__WHAT TO DO__
Look through the listing below and say how many lines contain the word "First". Nothing else belongs in the reply.

__DATA LISTING__
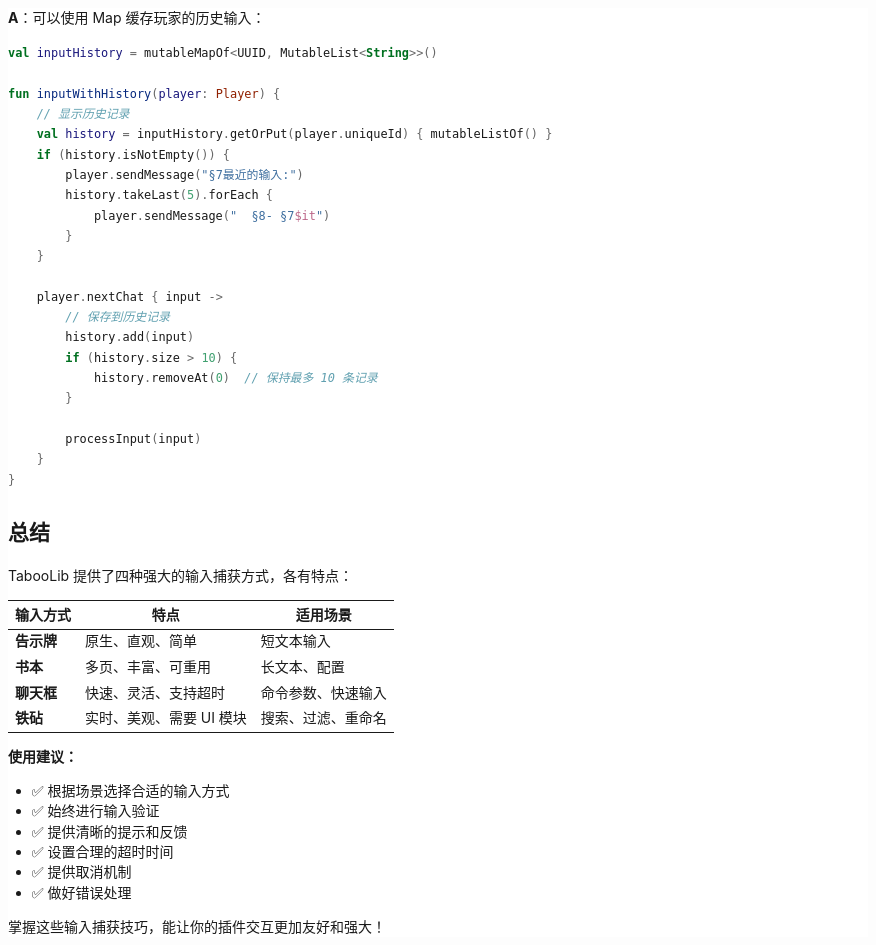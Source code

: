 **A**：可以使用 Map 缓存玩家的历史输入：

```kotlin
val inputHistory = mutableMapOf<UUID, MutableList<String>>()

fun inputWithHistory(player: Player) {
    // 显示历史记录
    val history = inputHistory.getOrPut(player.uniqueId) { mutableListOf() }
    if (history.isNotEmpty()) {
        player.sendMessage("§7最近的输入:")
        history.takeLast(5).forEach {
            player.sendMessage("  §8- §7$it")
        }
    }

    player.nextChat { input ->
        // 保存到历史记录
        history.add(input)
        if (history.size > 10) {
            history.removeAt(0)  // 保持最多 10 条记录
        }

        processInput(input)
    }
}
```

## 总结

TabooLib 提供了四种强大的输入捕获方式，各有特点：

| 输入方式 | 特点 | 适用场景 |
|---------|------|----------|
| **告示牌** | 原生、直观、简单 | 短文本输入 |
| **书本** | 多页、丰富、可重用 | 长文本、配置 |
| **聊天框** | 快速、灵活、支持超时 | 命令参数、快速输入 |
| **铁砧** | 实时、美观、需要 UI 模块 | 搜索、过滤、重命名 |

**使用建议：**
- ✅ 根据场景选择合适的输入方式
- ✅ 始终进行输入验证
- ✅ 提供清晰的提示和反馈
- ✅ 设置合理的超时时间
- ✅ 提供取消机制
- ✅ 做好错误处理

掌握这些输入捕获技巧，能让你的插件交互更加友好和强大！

---

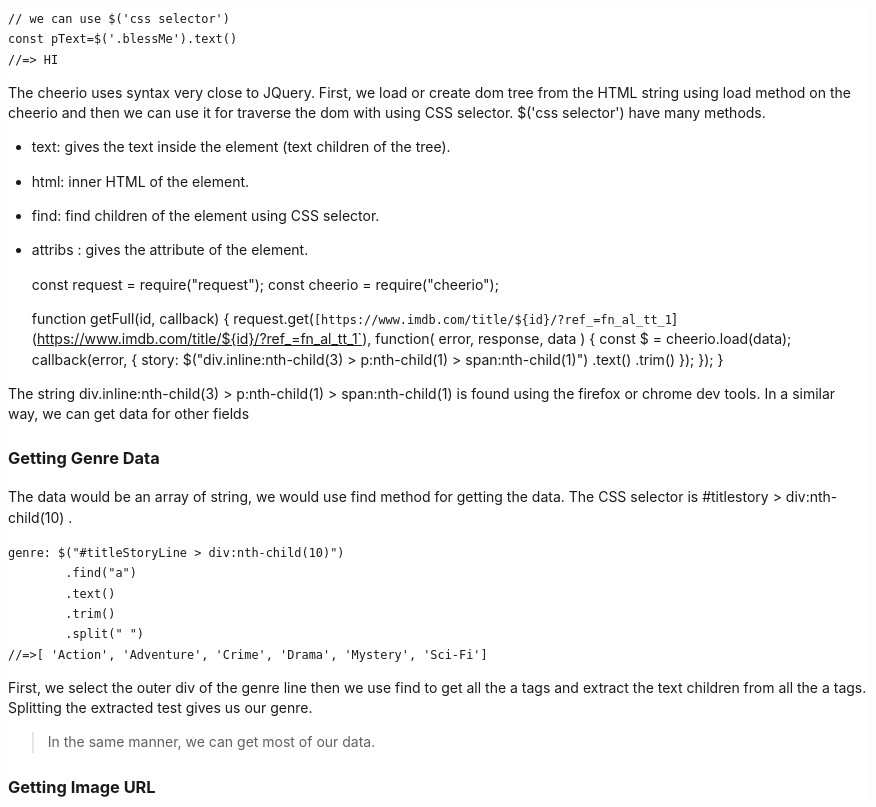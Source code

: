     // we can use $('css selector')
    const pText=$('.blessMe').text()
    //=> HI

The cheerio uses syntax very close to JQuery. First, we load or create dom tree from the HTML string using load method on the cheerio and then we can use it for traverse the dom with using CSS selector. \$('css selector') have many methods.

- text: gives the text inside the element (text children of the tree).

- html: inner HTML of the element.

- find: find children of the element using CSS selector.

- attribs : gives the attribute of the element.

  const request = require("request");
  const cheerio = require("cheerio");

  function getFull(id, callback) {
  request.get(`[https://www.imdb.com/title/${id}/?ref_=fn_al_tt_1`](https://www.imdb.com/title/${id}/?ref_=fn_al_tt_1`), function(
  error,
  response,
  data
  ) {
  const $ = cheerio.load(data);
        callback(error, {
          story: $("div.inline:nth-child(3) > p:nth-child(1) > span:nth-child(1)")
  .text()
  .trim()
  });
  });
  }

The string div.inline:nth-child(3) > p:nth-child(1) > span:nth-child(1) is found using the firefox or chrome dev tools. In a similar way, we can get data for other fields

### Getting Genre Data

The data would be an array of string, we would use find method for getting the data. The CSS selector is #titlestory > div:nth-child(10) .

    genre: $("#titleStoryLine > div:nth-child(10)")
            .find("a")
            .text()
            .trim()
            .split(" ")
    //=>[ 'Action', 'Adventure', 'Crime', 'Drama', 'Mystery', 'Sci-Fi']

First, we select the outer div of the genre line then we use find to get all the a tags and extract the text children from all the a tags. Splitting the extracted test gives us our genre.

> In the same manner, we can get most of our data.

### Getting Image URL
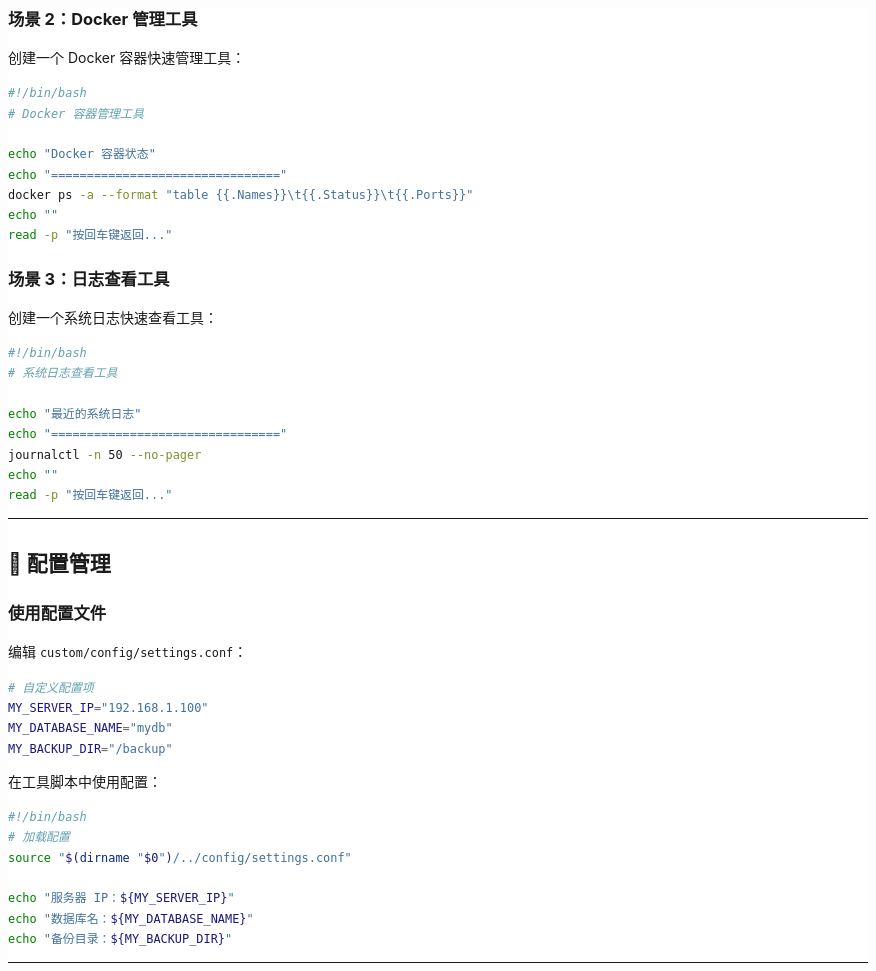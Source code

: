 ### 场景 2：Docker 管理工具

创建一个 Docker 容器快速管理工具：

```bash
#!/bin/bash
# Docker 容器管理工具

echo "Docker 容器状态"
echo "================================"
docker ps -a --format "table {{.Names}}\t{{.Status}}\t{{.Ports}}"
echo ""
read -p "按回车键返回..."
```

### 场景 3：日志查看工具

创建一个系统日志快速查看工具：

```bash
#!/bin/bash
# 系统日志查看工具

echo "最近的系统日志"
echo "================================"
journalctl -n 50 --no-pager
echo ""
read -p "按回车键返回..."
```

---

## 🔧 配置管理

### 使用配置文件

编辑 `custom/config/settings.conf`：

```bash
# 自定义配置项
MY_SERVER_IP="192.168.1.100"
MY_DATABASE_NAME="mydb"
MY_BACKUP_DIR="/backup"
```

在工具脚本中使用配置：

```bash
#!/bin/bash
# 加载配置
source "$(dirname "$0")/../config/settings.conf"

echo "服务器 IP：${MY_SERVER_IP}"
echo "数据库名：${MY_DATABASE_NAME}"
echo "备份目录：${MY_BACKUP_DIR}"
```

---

__WRITTEN SOLUTION__
2